▶ Records to process

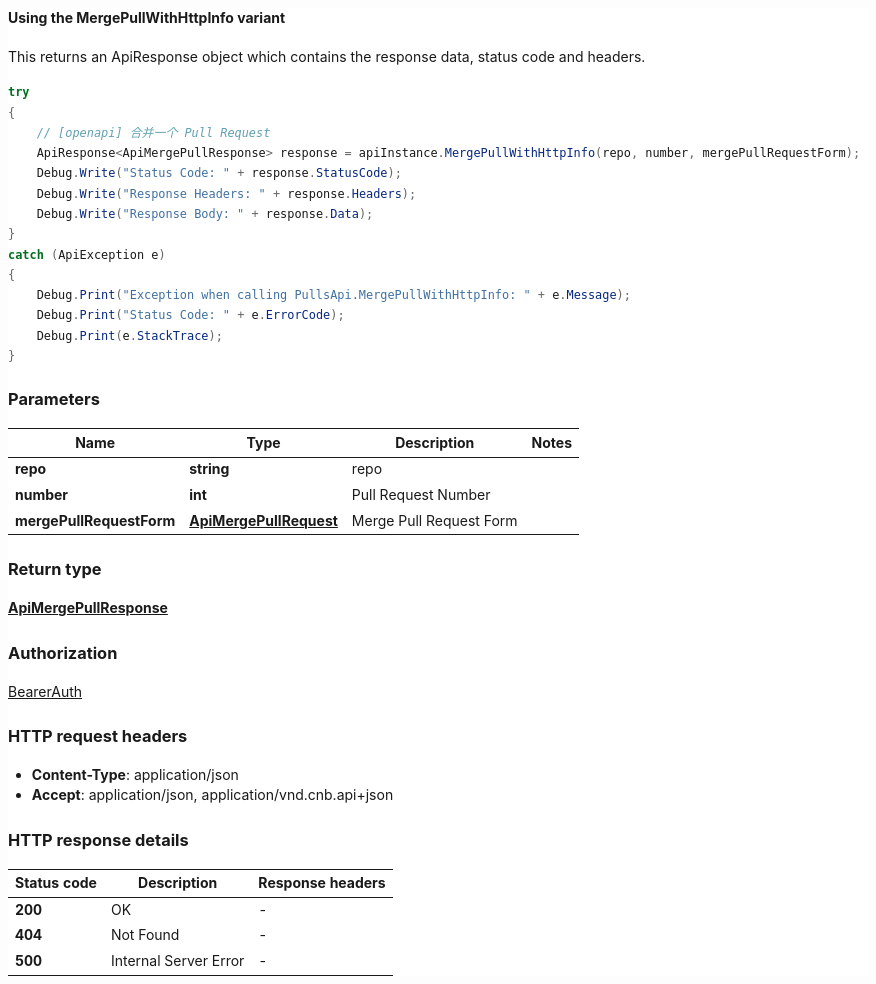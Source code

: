#### Using the MergePullWithHttpInfo variant
This returns an ApiResponse object which contains the response data, status code and headers.

```csharp
try
{
    // [openapi] 合并一个 Pull Request
    ApiResponse<ApiMergePullResponse> response = apiInstance.MergePullWithHttpInfo(repo, number, mergePullRequestForm);
    Debug.Write("Status Code: " + response.StatusCode);
    Debug.Write("Response Headers: " + response.Headers);
    Debug.Write("Response Body: " + response.Data);
}
catch (ApiException e)
{
    Debug.Print("Exception when calling PullsApi.MergePullWithHttpInfo: " + e.Message);
    Debug.Print("Status Code: " + e.ErrorCode);
    Debug.Print(e.StackTrace);
}
```

### Parameters

| Name | Type | Description | Notes |
|------|------|-------------|-------|
| **repo** | **string** | repo |  |
| **number** | **int** | Pull Request Number |  |
| **mergePullRequestForm** | [**ApiMergePullRequest**](ApiMergePullRequest.md) | Merge Pull Request Form |  |

### Return type

[**ApiMergePullResponse**](ApiMergePullResponse.md)

### Authorization

[BearerAuth](../README.md#BearerAuth)

### HTTP request headers

 - **Content-Type**: application/json
 - **Accept**: application/json, application/vnd.cnb.api+json


### HTTP response details
| Status code | Description | Response headers |
|-------------|-------------|------------------|
| **200** | OK |  -  |
| **404** | Not Found |  -  |
| **500** | Internal Server Error |  -  |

▶ Task instructions
All lines above containing the string "ApiResponse" are to be collected.

▶ Solution below
This returns an ApiResponse object which contains the response data, status code and headers.
    ApiResponse<ApiMergePullResponse> response = apiInstance.MergePullWithHttpInfo(repo, number, mergePullRequestForm);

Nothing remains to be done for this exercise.